▼
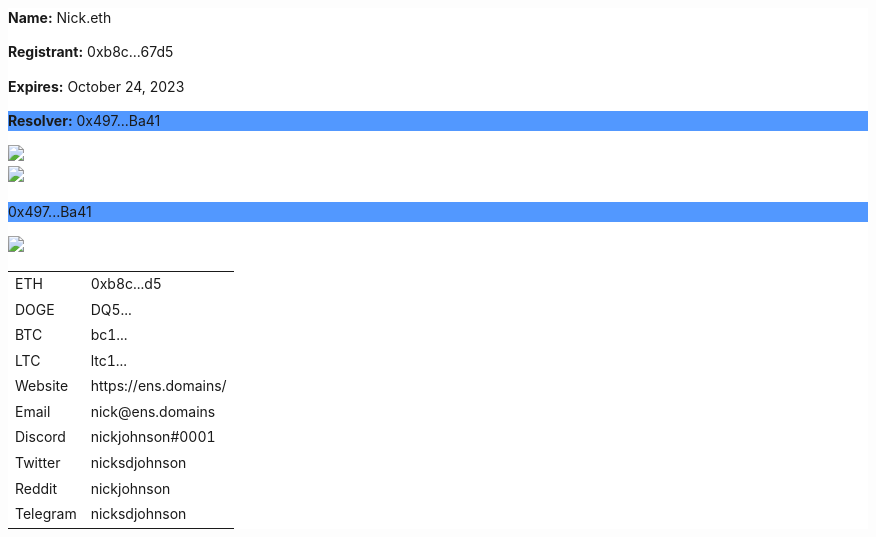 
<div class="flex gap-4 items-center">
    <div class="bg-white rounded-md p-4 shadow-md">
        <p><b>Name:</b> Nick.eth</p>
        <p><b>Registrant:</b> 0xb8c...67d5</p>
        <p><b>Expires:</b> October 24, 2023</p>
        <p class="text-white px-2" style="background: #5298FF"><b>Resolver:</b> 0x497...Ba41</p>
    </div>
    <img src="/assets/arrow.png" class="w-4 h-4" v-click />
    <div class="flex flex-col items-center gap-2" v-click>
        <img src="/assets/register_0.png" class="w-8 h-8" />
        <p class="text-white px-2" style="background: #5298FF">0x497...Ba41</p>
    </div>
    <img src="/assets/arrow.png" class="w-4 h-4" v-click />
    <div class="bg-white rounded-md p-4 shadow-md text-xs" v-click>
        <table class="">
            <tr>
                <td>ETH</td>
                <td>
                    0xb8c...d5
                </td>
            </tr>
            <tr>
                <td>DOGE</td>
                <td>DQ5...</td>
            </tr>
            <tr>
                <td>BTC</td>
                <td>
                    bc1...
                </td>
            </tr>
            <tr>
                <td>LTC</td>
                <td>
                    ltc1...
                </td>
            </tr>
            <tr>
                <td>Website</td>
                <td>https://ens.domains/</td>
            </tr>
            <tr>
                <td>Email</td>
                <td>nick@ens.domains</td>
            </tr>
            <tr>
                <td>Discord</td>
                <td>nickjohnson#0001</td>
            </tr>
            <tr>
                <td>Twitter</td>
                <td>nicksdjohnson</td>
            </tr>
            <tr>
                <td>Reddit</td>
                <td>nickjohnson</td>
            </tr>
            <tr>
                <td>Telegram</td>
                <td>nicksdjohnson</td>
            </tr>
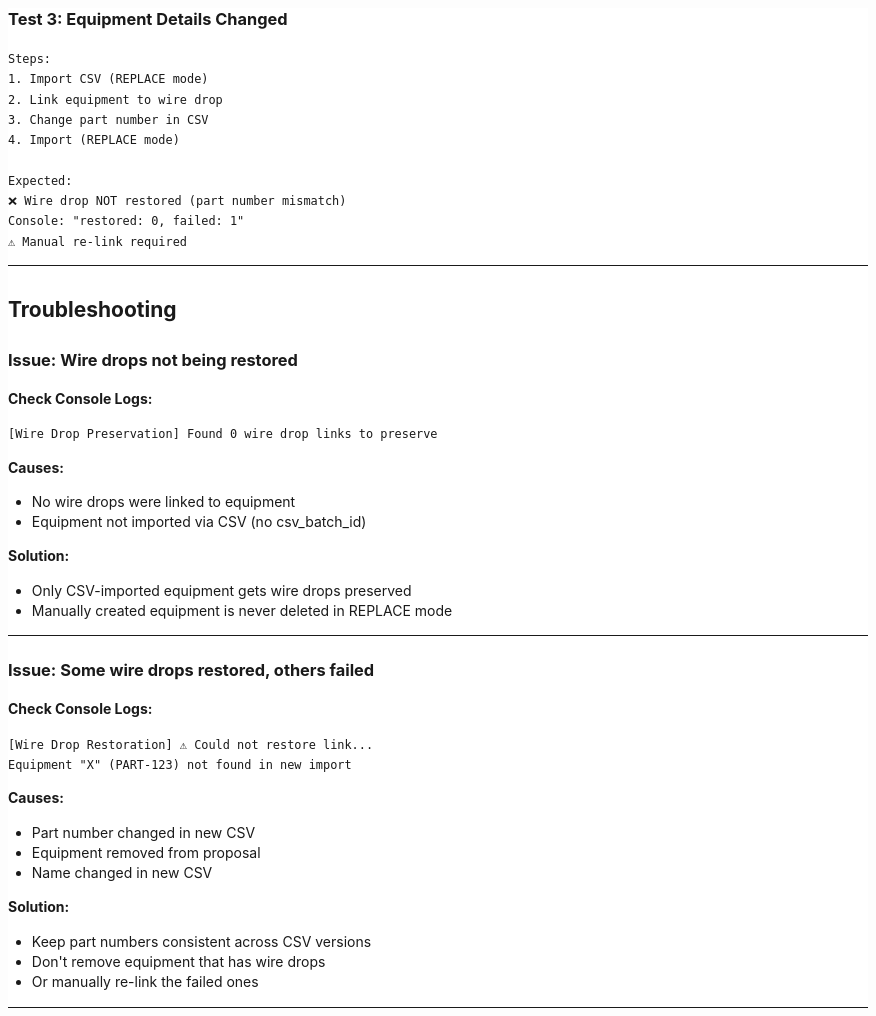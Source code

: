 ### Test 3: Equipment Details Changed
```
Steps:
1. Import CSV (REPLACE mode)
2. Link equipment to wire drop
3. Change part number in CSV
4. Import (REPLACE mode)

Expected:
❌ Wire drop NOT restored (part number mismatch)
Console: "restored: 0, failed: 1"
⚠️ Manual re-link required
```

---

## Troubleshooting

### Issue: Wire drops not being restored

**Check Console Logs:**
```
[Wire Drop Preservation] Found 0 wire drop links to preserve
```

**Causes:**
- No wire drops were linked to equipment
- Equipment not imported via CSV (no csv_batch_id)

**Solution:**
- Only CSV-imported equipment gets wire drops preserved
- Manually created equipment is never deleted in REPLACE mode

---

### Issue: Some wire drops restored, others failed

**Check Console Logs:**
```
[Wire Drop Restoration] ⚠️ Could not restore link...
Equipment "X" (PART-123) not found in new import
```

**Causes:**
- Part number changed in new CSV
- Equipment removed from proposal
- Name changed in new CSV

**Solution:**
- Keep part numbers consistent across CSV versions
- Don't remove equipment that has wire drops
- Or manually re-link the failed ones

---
▲
## Task item
Set aside the pictures. Then return every line of the material above verbatim.

## Exercise output
<div class="flex gap-4 items-center">
    <div class="bg-white rounded-md p-4 shadow-md">
        <p><b>Name:</b> Nick.eth</p>
        <p><b>Registrant:</b> 0xb8c...67d5</p>
        <p><b>Expires:</b> October 24, 2023</p>
        <p class="text-white px-2" style="background: #5298FF"><b>Resolver:</b> 0x497...Ba41</p>
    </div>
    <img src="/assets/arrow.png" class="w-4 h-4" v-click />
    <div class="flex flex-col items-center gap-2" v-click>
        <img src="/assets/register_0.png" class="w-8 h-8" />
        <p class="text-white px-2" style="background: #5298FF">0x497...Ba41</p>
    </div>
    <img src="/assets/arrow.png" class="w-4 h-4" v-click />
    <div class="bg-white rounded-md p-4 shadow-md text-xs" v-click>
        <table class="">
            <tr>
                <td>ETH</td>
                <td>
                    0xb8c...d5
                </td>
            </tr>
            <tr>
                <td>DOGE</td>
                <td>DQ5...</td>
            </tr>
            <tr>
                <td>BTC</td>
                <td>
                    bc1...
                </td>
            </tr>
            <tr>
                <td>LTC</td>
                <td>
                    ltc1...
                </td>
            </tr>
            <tr>
                <td>Website</td>
                <td>https://ens.domains/</td>
            </tr>
            <tr>
                <td>Email</td>
                <td>nick@ens.domains</td>
            </tr>
            <tr>
                <td>Discord</td>
                <td>nickjohnson#0001</td>
            </tr>
            <tr>
                <td>Twitter</td>
                <td>nicksdjohnson</td>
            </tr>
            <tr>
                <td>Reddit</td>
                <td>nickjohnson</td>
            </tr>
            <tr>
                <td>Telegram</td>
                <td>nicksdjohnson</td>
            </tr>
Source code

: ### Test 3: Equipment Details Changed
```
Steps:
1. Import CSV (REPLACE mode)
2. Link equipment to wire drop
3. Change part number in CSV
4. Import (REPLACE mode)

Expected:
❌ Wire drop NOT restored (part number mismatch)
Console: "restored: 0, failed: 1"
⚠️ Manual re-link required
```

---

## Troubleshooting

### Issue: Wire drops not being restored

**Check Console Logs:**
```
[Wire Drop Preservation] Found 0 wire drop links to preserve
```

**Causes:**
- No wire drops were linked to equipment
- Equipment not imported via CSV (no csv_batch_id)

**Solution:**
- Only CSV-imported equipment gets wire drops preserved
- Manually created equipment is never deleted in REPLACE mode

---

### Issue: Some wire drops restored, others failed

**Check Console Logs:**
```
[Wire Drop Restoration] ⚠️ Could not restore link...
Equipment "X" (PART-123) not found in new import
```

**Causes:**
- Part number changed in new CSV
- Equipment removed from proposal
- Name changed in new CSV

**Solution:**
- Keep part numbers consistent across CSV versions
- Don't remove equipment that has wire drops
- Or manually re-link the failed ones

---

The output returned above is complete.